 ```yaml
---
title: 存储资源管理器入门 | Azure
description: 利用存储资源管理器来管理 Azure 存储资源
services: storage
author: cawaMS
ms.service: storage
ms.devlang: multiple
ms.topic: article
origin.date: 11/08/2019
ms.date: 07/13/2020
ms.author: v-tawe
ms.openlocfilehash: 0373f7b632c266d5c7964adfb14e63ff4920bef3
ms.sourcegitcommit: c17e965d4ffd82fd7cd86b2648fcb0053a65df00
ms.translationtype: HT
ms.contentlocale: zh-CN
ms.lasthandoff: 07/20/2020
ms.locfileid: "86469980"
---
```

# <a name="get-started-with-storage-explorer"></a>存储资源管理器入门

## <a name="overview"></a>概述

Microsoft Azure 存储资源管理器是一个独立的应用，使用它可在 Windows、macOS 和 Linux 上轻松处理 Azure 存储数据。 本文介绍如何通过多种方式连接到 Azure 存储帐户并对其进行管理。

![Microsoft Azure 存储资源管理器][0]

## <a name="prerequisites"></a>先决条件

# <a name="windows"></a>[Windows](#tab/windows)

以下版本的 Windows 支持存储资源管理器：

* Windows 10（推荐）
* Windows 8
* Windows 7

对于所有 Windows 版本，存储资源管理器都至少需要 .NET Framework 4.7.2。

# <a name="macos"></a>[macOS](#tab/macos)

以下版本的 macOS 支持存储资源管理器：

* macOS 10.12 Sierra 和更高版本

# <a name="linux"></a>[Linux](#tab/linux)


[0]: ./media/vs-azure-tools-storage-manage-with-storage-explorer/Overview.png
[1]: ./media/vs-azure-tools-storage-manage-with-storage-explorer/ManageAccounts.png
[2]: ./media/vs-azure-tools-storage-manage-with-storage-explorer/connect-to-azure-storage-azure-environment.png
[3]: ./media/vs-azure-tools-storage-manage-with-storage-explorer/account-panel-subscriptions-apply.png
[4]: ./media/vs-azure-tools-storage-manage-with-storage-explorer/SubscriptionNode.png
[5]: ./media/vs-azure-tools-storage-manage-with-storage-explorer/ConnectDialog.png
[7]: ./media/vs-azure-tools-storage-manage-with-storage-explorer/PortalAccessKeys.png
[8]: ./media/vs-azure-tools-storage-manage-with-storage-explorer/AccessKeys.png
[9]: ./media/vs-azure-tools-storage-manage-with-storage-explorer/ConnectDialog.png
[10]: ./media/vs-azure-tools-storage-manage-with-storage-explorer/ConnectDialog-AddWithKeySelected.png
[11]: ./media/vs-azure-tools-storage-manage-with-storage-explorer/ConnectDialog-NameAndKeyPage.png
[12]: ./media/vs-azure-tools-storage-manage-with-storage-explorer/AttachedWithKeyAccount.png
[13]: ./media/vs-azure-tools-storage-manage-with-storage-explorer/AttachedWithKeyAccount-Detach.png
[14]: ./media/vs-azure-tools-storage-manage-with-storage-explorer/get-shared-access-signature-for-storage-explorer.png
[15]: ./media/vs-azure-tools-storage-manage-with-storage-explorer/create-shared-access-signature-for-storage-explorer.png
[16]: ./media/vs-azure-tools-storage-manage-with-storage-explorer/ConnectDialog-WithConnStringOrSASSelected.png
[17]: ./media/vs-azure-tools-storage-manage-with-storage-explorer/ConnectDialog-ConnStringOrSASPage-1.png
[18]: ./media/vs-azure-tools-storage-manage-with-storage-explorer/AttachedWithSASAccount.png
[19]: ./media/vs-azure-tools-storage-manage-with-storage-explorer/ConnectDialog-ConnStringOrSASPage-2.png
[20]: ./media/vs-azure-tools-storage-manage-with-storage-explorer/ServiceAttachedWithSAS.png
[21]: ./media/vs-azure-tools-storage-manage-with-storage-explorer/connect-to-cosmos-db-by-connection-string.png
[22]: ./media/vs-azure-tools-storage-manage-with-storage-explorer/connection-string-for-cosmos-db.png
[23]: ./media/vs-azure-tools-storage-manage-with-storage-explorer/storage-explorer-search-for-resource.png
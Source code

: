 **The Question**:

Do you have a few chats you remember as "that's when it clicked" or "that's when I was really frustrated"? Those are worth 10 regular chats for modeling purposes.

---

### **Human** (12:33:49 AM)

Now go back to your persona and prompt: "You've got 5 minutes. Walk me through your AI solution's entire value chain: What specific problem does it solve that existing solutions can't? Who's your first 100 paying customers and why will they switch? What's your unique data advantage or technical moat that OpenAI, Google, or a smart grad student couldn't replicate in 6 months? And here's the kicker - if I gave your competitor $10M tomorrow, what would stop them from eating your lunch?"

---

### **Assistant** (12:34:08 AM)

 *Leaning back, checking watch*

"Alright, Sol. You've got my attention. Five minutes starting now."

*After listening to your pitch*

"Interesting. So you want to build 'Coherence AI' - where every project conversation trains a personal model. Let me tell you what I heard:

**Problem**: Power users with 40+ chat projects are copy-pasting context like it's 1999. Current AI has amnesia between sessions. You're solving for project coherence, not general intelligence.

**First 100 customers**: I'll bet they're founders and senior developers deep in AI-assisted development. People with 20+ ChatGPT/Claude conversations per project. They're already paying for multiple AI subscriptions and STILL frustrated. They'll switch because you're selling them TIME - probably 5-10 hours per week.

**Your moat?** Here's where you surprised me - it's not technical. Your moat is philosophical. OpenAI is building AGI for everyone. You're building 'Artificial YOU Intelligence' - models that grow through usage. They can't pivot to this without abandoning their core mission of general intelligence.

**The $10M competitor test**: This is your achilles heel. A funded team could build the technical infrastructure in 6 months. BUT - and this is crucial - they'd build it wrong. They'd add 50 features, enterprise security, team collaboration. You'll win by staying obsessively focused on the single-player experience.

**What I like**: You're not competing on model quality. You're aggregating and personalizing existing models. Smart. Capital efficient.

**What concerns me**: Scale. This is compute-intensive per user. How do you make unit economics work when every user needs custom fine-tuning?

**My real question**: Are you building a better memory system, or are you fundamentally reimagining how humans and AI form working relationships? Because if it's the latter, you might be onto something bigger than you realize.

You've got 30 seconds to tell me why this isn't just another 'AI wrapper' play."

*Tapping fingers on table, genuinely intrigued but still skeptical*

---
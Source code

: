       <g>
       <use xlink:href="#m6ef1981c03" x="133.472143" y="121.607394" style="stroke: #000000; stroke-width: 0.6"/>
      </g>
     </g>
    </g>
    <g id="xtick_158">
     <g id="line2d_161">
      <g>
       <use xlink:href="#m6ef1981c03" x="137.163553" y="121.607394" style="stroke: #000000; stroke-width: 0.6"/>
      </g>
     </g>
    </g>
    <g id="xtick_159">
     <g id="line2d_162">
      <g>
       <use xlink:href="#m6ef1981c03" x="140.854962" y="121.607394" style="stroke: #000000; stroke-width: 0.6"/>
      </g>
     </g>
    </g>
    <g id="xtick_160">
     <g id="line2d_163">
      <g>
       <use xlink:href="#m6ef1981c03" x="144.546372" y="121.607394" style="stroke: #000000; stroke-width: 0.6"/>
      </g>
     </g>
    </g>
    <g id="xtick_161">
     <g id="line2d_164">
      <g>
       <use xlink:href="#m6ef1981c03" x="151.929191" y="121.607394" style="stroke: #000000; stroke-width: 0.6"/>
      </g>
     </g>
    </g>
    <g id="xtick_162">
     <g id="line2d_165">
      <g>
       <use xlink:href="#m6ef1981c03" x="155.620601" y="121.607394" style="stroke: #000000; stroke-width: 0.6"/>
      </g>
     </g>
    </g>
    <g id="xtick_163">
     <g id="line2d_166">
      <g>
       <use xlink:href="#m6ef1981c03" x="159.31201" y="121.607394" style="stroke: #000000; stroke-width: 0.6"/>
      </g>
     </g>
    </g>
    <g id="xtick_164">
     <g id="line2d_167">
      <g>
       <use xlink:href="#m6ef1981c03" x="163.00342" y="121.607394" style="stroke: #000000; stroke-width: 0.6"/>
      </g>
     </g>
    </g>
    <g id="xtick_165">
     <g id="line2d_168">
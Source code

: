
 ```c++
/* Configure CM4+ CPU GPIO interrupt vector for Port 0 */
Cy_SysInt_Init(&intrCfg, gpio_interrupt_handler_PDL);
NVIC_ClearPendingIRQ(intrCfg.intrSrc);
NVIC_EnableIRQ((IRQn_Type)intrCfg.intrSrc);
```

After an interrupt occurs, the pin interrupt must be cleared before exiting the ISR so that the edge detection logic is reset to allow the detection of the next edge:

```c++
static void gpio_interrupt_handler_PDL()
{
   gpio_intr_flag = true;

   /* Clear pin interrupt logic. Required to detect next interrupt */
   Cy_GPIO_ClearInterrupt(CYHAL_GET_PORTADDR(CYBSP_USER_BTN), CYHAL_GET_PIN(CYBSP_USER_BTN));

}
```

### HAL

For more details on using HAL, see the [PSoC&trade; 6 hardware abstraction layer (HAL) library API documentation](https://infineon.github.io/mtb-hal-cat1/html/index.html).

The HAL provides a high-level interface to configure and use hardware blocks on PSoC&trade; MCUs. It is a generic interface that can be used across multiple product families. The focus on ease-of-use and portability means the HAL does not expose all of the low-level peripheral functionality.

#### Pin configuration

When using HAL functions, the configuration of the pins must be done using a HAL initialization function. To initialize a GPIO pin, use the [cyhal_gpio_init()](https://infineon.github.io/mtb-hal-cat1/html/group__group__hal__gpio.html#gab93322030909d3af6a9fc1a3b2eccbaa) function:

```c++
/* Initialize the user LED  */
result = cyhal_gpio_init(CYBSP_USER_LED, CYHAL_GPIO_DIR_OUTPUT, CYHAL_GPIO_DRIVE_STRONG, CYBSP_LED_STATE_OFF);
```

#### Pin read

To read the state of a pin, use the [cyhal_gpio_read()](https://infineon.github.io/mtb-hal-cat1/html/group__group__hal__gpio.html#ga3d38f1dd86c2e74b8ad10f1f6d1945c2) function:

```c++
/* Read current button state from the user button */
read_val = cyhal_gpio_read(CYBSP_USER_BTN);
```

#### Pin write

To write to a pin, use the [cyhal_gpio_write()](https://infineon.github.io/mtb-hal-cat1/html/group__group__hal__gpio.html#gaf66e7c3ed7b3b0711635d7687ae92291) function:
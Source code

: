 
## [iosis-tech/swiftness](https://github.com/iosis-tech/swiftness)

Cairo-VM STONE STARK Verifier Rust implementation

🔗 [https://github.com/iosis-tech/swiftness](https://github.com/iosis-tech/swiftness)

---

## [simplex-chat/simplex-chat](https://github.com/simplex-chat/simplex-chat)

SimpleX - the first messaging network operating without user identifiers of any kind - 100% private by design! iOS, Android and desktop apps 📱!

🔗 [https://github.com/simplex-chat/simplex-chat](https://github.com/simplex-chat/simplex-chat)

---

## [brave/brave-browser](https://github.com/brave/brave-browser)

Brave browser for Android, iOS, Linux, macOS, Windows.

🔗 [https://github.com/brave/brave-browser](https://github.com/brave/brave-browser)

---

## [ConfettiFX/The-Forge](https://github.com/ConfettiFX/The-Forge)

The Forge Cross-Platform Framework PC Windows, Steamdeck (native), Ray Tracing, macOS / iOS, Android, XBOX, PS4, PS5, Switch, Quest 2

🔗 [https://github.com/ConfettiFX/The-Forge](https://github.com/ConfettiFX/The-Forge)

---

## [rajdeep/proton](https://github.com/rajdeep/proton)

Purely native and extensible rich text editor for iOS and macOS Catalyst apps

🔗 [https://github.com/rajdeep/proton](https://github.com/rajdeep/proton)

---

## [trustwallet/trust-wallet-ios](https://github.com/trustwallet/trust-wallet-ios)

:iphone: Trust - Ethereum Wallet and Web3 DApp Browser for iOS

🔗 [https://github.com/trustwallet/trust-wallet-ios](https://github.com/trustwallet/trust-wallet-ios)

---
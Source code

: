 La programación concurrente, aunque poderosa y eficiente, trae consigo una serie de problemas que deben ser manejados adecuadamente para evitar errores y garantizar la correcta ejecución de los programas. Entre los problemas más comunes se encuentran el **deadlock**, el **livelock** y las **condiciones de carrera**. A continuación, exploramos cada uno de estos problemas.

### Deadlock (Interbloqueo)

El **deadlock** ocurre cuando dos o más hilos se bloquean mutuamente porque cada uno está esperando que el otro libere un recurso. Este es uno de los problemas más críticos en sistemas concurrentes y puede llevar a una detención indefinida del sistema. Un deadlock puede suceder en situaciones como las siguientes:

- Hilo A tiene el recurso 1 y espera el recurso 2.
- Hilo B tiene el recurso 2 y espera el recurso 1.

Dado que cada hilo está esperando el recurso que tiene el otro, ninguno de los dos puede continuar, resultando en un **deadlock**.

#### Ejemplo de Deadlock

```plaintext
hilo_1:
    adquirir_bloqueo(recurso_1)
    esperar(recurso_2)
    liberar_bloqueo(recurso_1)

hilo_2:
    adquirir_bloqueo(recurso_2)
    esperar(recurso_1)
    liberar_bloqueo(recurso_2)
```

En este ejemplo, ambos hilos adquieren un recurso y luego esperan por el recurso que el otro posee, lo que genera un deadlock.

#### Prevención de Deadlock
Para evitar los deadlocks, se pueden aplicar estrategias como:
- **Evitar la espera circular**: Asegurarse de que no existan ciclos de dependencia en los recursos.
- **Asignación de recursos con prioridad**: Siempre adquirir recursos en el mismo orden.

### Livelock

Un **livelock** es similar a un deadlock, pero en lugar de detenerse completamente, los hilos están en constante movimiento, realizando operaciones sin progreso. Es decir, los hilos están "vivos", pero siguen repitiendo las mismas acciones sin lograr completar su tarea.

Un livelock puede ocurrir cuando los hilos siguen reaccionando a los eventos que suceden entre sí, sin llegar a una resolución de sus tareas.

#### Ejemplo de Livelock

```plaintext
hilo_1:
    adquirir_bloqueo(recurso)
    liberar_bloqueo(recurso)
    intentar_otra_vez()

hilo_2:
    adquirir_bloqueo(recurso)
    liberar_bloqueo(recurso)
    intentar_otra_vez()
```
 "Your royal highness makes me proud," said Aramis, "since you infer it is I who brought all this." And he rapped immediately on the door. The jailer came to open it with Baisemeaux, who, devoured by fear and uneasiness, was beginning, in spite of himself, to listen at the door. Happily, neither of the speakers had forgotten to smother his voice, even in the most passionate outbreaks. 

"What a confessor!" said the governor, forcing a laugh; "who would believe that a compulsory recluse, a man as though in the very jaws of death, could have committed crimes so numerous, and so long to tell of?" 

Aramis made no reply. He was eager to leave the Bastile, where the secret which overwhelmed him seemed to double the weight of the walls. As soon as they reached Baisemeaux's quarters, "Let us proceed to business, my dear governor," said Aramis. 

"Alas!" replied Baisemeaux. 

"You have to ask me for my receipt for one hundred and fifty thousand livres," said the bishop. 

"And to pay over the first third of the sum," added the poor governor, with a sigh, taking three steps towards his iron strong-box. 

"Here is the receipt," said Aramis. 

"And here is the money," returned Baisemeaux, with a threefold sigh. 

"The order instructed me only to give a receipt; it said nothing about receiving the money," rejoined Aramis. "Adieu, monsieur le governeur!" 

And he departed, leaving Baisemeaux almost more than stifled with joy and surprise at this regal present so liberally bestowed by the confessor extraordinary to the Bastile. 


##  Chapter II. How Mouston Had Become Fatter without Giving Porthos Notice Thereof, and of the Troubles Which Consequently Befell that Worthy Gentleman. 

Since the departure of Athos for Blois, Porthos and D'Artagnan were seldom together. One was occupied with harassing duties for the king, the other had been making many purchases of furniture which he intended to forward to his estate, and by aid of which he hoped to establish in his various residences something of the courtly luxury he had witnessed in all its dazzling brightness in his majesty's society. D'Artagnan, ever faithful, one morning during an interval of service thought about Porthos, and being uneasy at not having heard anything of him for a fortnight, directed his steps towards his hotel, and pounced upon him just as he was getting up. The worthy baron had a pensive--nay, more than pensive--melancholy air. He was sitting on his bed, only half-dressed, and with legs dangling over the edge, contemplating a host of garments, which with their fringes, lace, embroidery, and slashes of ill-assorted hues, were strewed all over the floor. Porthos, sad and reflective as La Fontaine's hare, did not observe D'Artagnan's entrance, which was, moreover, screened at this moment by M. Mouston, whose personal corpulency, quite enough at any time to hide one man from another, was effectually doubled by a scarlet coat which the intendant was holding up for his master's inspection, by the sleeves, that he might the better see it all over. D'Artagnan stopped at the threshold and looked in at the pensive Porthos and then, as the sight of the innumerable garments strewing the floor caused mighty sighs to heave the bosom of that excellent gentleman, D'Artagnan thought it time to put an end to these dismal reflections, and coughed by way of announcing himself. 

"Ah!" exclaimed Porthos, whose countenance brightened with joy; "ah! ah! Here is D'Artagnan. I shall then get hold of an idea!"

◆ ◆ ◆

PROBLEM TO WORK ON:
Return each line of the entries that holds the string "Android".

RESPONSE TO THIS EXERCISE:
SimpleX - the first messaging network operating without user identifiers of any kind - 100% private by design! iOS, Android and desktop apps 📱!
Brave browser for Android, iOS, Linux, macOS, Windows.
The Forge Cross-Platform Framework PC Windows, Steamdeck (native), Ray Tracing, macOS / iOS, Android, XBOX, PS4, PS5, Switch, Quest 2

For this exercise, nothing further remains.